Practical Doppler broadening thermometry

TL;DR

This paper explores the development of a compact, calibration-free thermometer based on Doppler broadening thermometry (DBT) using alkali metal vapors, aiming for reliable long-term temperature measurements in challenging environments.

Contribution

It presents initial proof-of-concept research for a primary, calibration-free DBT sensor utilizing alkali metal vapors for long-term thermometry applications.

Findings

Demonstrated initial feasibility of DBT with alkali vapors

Achieved stable spectral line measurements for temperature estimation

Identified potential for in-situ long-term thermometry in nuclear environments

Abstract

We report initial research to develop a compact and practical primary thermometer based on Doppler broadening thermometry (DBT).
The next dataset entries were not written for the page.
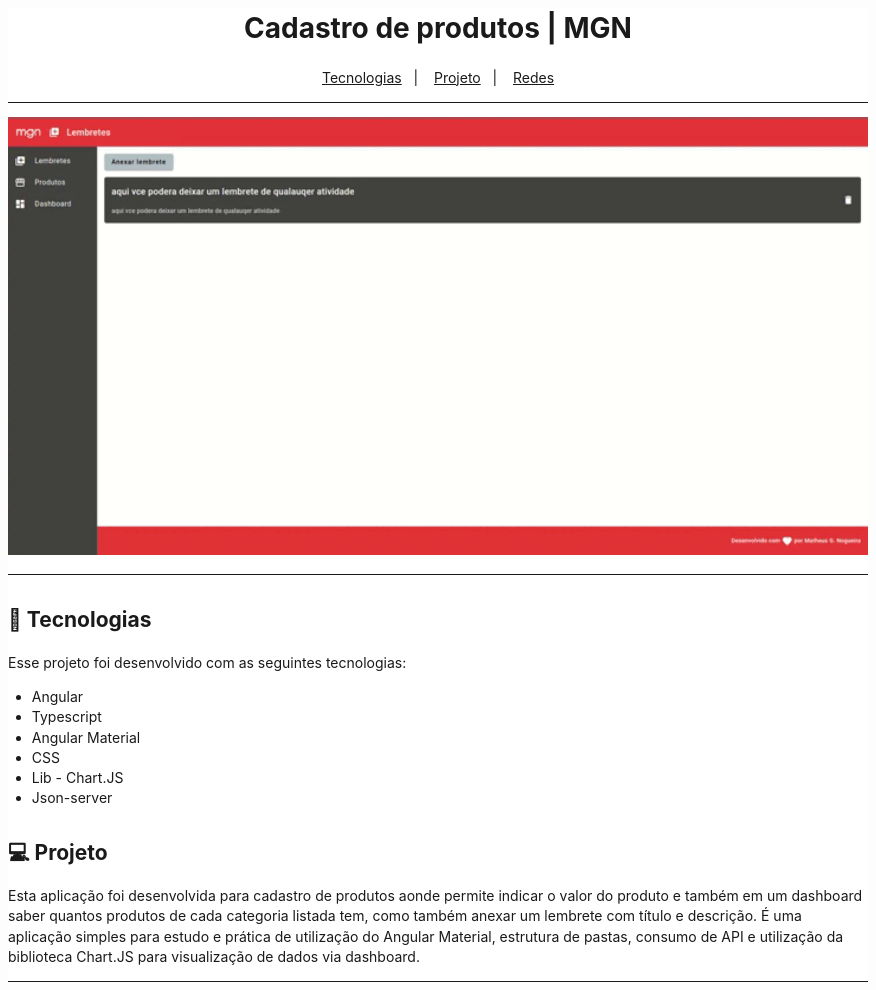 <h1 align="center">Cadastro de produtos | MGN </h1>

<p align="center">
  <a href="#-tecnologias">Tecnologias</a>&nbsp;&nbsp;&nbsp;|&nbsp;&nbsp;&nbsp;
  <a href="#-projeto">Projeto</a>&nbsp;&nbsp;&nbsp;|&nbsp;&nbsp;&nbsp;
  <a href="#-redes">Redes</a>
</p>

---

<p align="center">
  <img alt="imagem do Projeto" src="./src/assets/rmd.gif" width="100%">
</p>

---

## 🚀 Tecnologias

Esse projeto foi desenvolvido com as seguintes tecnologias:

- Angular
- Typescript
- Angular Material
- CSS
- Lib - Chart.JS
- Json-server

## 💻 Projeto

Esta aplicação foi desenvolvida para cadastro de produtos aonde permite indicar o valor do produto e também em um dashboard saber quantos produtos de cada categoria listada tem, como também anexar um lembrete com título e descrição. É uma aplicação simples para estudo e prática de utilização do Angular Material, estrutura de pastas, consumo de API e utilização da biblioteca Chart.JS para visualização de dados via dashboard.

---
The DBT sensor uses an intrinsic property of thermalized atoms, namely, the Doppler width of a spectral line characteristic of the atoms being probed. The DBT sensor, being founded on a primary thermometry approach, requires no calibration or reference, and so in principle could achieve reliable long-term in-situ thermodynamic temperature measurement. Here we describe our approach and report on initial proof-of-concept investigations with alkali metal vapour cells. Our focus is to develop long-term stable thermometers based on DBT that can be used to reliably measure temperatures for long periods and in environments where sensor retrieval for re-calibration is impractical such as in nuclear waste storage facilities.